The burrowing parrot currently has an overall conservation status of least concern according to the IUCN Red List, but populations are currently declining, due to exploitation for the wildlife trade and persecution as a crop pest. Their nesting habits make them particularly vulnerable to human disturbances and habitat degradation. It is nonetheless currently listed under Appendix II of CITES, allowing for international trade, but the endangered C. p. bloxami Chilean subspecies is on the Chilean national vertebrate red list.
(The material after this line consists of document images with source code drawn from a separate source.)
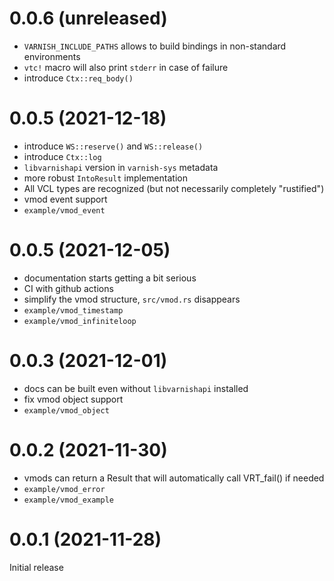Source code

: # 0.0.6 (unreleased)

- `VARNISH_INCLUDE_PATHS` allows to build bindings in non-standard environments
- `vtc!` macro will also print `stderr` in case of failure
- introduce `Ctx::req_body()`

# 0.0.5 (2021-12-18)

- introduce `WS::reserve()` and `WS::release()`
- introduce `Ctx::log`
- `libvarnishapi` version in `varnish-sys` metadata
- more robust `IntoResult` implementation
- All VCL types are recognized (but not necessarily completely "rustified")
- vmod event support
- `example/vmod_event`

# 0.0.5 (2021-12-05)

- documentation starts getting a bit serious
- CI with github actions
- simplify the vmod structure, `src/vmod.rs` disappears
- `example/vmod_timestamp`
- `example/vmod_infiniteloop`

# 0.0.3 (2021-12-01)

- docs can be built even without `libvarnishapi` installed
- fix vmod object support
- `example/vmod_object`

# 0.0.2 (2021-11-30)

- vmods can return a Result that will automatically call VRT_fail() if needed
- `example/vmod_error`
- `example/vmod_example`

# 0.0.1 (2021-11-28)

Initial release
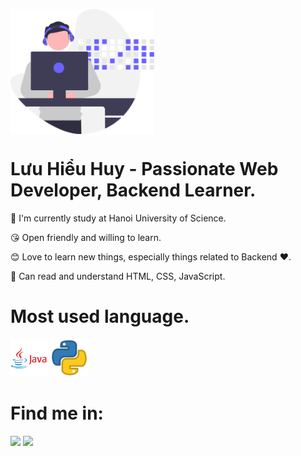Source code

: <a href="https://github.com/LHHuy1005"><img align="center" width="auto" height="200" src="image/huy.svg"></a>

# Lưu Hiểu Huy - Passionate Web Developer, Backend Learner.
📖 I'm currently study at Hanoi University of Science.

😘 Open friendly and willing to learn.

😊 Love to learn new things, especially things related to Backend ❤.

🙂 Can read and understand HTML, CSS, JavaScript.

# Most used language.
<code><img height="60" alt="java" src="image/java.png"></code>
<code><img height="60" alt="python" src="image/python.png"></code>


# Find me in:
<a href="https://www.facebook.com/tom.beo.50/"><img src="image/facebook.png" width="100"></a>
<a href="https://www.instagram.com/lhhuy1005/"><img src="image/instagram.png" width="100"></a>


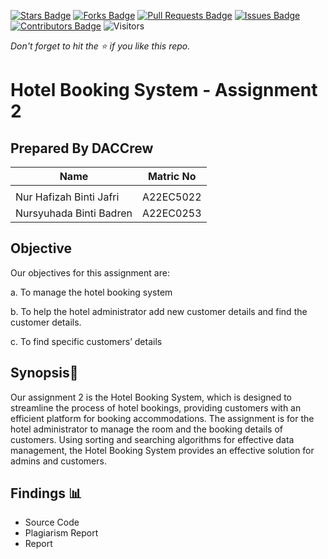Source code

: [![Stars Badge](https://img.shields.io/github/stars/jjn7702/SECJ2013-DSA)](https://github.com/jjn7702/SECJ2013-DSA/Submission/Sample/stargazers)
[![Forks Badge](https://img.shields.io/github/forks/jjn7702/SECJ2013-DSA)](https://github.com/jjn7702/SECJ2013-DSA/Submission/Sample/network/members)
[![Pull Requests Badge](https://img.shields.io/github/issues-pr/jjn7702/SECJ2013-DSA)](https://github.com/jjn7702/SECJ2013-DSA/Submission/Sample/pulls)
[![Issues Badge](https://img.shields.io/github/issues/jjn7702/SECJ2013-DSA)](https://github.com/jjn7702/SECJ2013-DSA/Submission/Sample/issues)
[![Contributors Badge](https://img.shields.io/github/contributors/jjn7702/SECJ2013-DSA?color=2b9348)](https://github.com/jjn7702/SECJ2013-DSA/Submission/Sample/graphs/contributors)
![Visitors](https://api.visitorbadge.io/api/visitors?path=https%3A%2F%2Fgithub.com%2Fjjn7702%2FSECJ2013-DSA%2FSubmission%2FSample&labelColor=%23d9e3f0&countColor=%23697689&style=flat)

_Don't forget to hit the :star: if you like this repo._

# Hotel Booking System - Assignment 2
## Prepared By DACCrew
| Name         | Matric No    |
|--------------|--------------|
|   |   |
| Nur Hafizah Binti Jafri     | A22EC5022 |
| Nursyuhada Binti Badren     | A22EC0253 |
## Objective
Our objectives for this assignment are:

a. To manage the hotel booking system

b. To help the hotel administrator add new customer details and find the customer details.

c. To find specific customers’ details



## Synopsis📝
Our assignment 2 is the Hotel Booking System, which is designed to streamline the process
of hotel bookings, providing customers with an efficient platform for booking
accommodations. The assignment is for the hotel administrator to manage the room and the
booking details of customers. Using sorting and searching algorithms for effective data
management, the Hotel Booking System provides an effective solution for admins and
customers.



## Findings 📊

- Source Code
- Plagiarism Report
- Report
The burrowing parrot was officially named as a crop pest in Argentina in 1984, leading to increased persecution. Their status as a crop pest has excluded them protection under Argentina's ban on wildlife trade, however the province of Río Negro has deemed population reductions sufficient and banned hunting and trade of the burrowing parrot as of 2004. Studies have shown that the effects of crop predation by burrowing parrots is economically insignificant. Additionally, birds of the Chilean subspecies (C. p. bloxami) have been hunted for feast-day in Chile.

The Mapuche people of the province of Neuquén in the Patagonian Andes celebrate the annual fledging of burrowing parrots with a festival.

=== Aviculture ===
The burrowing parrot, commonly called the Patagonian conure in aviculture, is a popular companion parrot. It is known for being playful, gentle and affectionate with humans, even cuddly when tame - it can also learn to talk and mimic sounds from its environment. As a large parakeet, it requires plenty of living space and the opportunity to fly on a regular basis in order to thrive. The maximum verified lifespan for this species in captivity is 19.5 years, however plausible claims of burrowing parrots living up to 34.1 years have also been reported.

The subspecies typically found in aviculture is the nominate ssp., Cyanoliseus patagonus patagonus - also known as the lesser Patagonian conure. Tens of thousands of burrowing parakeets were previously removed from the wild and exported for the pet trade, but most birds available for purchase as pets are nowadays captive-bred.